Although, the specification could start out with a human-language
description, it will generally be translated immediately into a more
precise formulation.
Coding Into High-Level Behavioral Language
Once the specification is clear and understood by everybody, the
"intent" needs to be translated into a format that is technically
doable. It needs to be coded. The desired description could be in a
high-level behavioral language (HDL), a flow diagram or a state
diagram, etc. If it is in Verilog or VHDL, cycle-to-cycle clock
activity will not be defined at this point because it is strictly
behavioral and contains no timing information. It also does have to be
a synthesizable subset of Verilog or VHDL but it should adhere strictly
to the IEEE standard.
If the specification is in HDL, a block diagram or a flow diagram,
the behavioral code can be machine-generated to VHDL or Verilog.
Because there is no link to any particular physical version, we still
have the freedom to generate various functionally equivalent
architectures. This is very efficient and extremely useful. However,
machine-generated code does not contain commenting lines and the
resulting code will be difficult to interpret. Since these days reuse
comes in the "flavor of the month", this may be a serious drawback
because it can make reuse, especially of archived code, difficult once
the original designers have left the company. The alternative to
machine-generated code is to generate the code "by hand". In the
interest of reuse, guidelines such as those suggested in the RMM [1]
should be followed.
Now, we may want to proceed with synthesis. If this is the case, the
language in which the desired design is coded must be described in
synthesizable subset of behavior-level VHDL or Verilog. However, there
is still no "attachment" to an actual physical implementation. It is a
behavioral description.
Functional Verification
This highest functional level description of the desired project is the
direct result of a specification that may have been done in a human
language such as English. Thus, translating this intent into a more
technical, more mathematical format may add ambiguities.
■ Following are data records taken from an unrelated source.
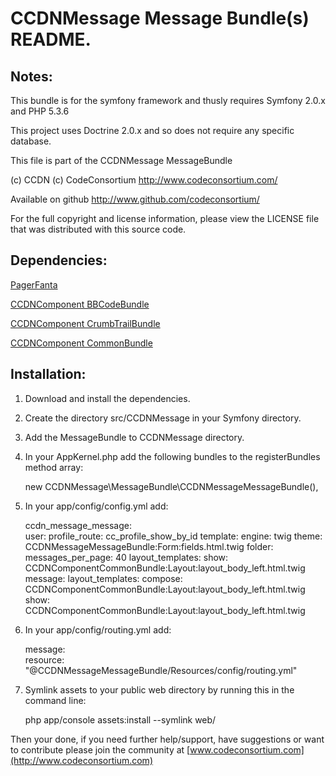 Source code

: CCDNMessage Message Bundle(s) README.
=====================================


Notes:  
------
  
This bundle is for the symfony framework and thusly requires Symfony 2.0.x and PHP 5.3.6
  
This project uses Doctrine 2.0.x and so does not require any specific database.
  

This file is part of the CCDNMessage MessageBundle

(c) CCDN (c) CodeConsortium <http://www.codeconsortium.com/> 

Available on github <http://www.github.com/codeconsortium/>

For the full copyright and license information, please view the LICENSE
file that was distributed with this source code.


Dependencies:
-------------

[PagerFanta](https://github.com/whiteoctober/Pagerfanta)

[CCDNComponent BBCodeBundle](https://github.com/codeconsortium/BBCodeBundle)

[CCDNComponent CrumbTrailBundle](https://github.com/codeconsortium/CrumbTrailBundle)

[CCDNComponent CommonBundle](https://github.com/codeconsortium/CommonBundle)

	  
Installation:
-------------

1) Download and install the dependencies.
    
2) Create the directory src/CCDNMessage in your Symfony directory.
  
3) Add the MessageBundle to CCDNMessage directory.  

4) In your AppKernel.php add the following bundles to the registerBundles method array:  

	new CCDNMessage\MessageBundle\CCDNMessageMessageBundle(),    
	  
5) In your app/config/config.yml add:    

	ccdn_message_message:  
	    user:
	        profile_route: cc_profile_show_by_id
	    template:
	        engine: twig
	        theme: CCDNMessageMessageBundle:Form:fields.html.twig
	    folder:
	        messages_per_page: 40
	        layout_templates:
	            show: CCDNComponentCommonBundle:Layout:layout_body_left.html.twig
	    message:
	        layout_templates:
	            compose: CCDNComponentCommonBundle:Layout:layout_body_left.html.twig
	            show: CCDNComponentCommonBundle:Layout:layout_body_left.html.twig


6) In your app/config/routing.yml add:  

	message:  
	    resource: "@CCDNMessageMessageBundle/Resources/config/routing.yml"  

7) Symlink assets to your public web directory by running this in the command line:

	php app/console assets:install --symlink web/

Then your done, if you need further help/support, have suggestions or want to contribute please join the community at [www.codeconsortium.com](http://www.codeconsortium.com)

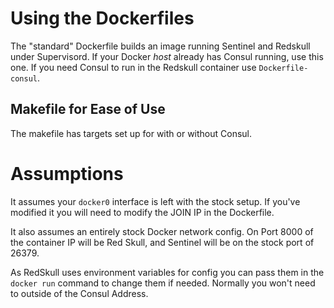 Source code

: # Using the Dockerfiles


The "standard" Dockerfile builds an image running Sentinel and Redskull under
Supervisord. If your Docker *host* already has Consul running, use this one. If
you need Consul to run in the Redskull container use `Dockerfile-consul`.

## Makefile for Ease of Use

The makefile has targets set up for with or without Consul.

# Assumptions

It assumes your `docker0` interface is left with the stock setup. If
you've modified it you will need to modify the JOIN IP in the
Dockerfile.

It also assumes an entirely stock Docker network config. On Port 8000 of
the container IP will be Red Skull, and Sentinel will be on the stock
port of 26379.

As RedSkull uses environment variables for config you can pass them in
the `docker run` command to change them if needed. Normally you won't
need to outside of the Consul Address.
However, no
matter how the functional intent was specified, it needs to be verified
- and the earlier, the better. A functional simulation is needed to
make sure the ultimate product eventually does what it needs to do, at
least functionally. To verify this functional-level specification, we
need a functional simulator. There are several on the market. So far,
the designs do not include any timing information. As a result, any
verification of the timing will have to be done later, although the
desired speed has already been projected in the specification.
Synthesis
This initial phase of synthesis (in a new design) has to do without
very much timing data. After checking the functionality at the behavior
level, logic and test synthesis will be performed. As we pointed out,
the coding must be a synthesizable subset of Verilog or VHDL. If the
data describing the design is behavior-level VHDL or Verilog, it could
be translated into an RTL code. The resulting RTL code is a preparation
for synthesis. RTL code specifies clock-to-clock cycle operations. It
is also becomes linked to an architecture as opposed to behavior-level
synthesis. Thus, architectural trade-offs have to happen before this
step.
In essence, synthesis is the same as going to the "parts department"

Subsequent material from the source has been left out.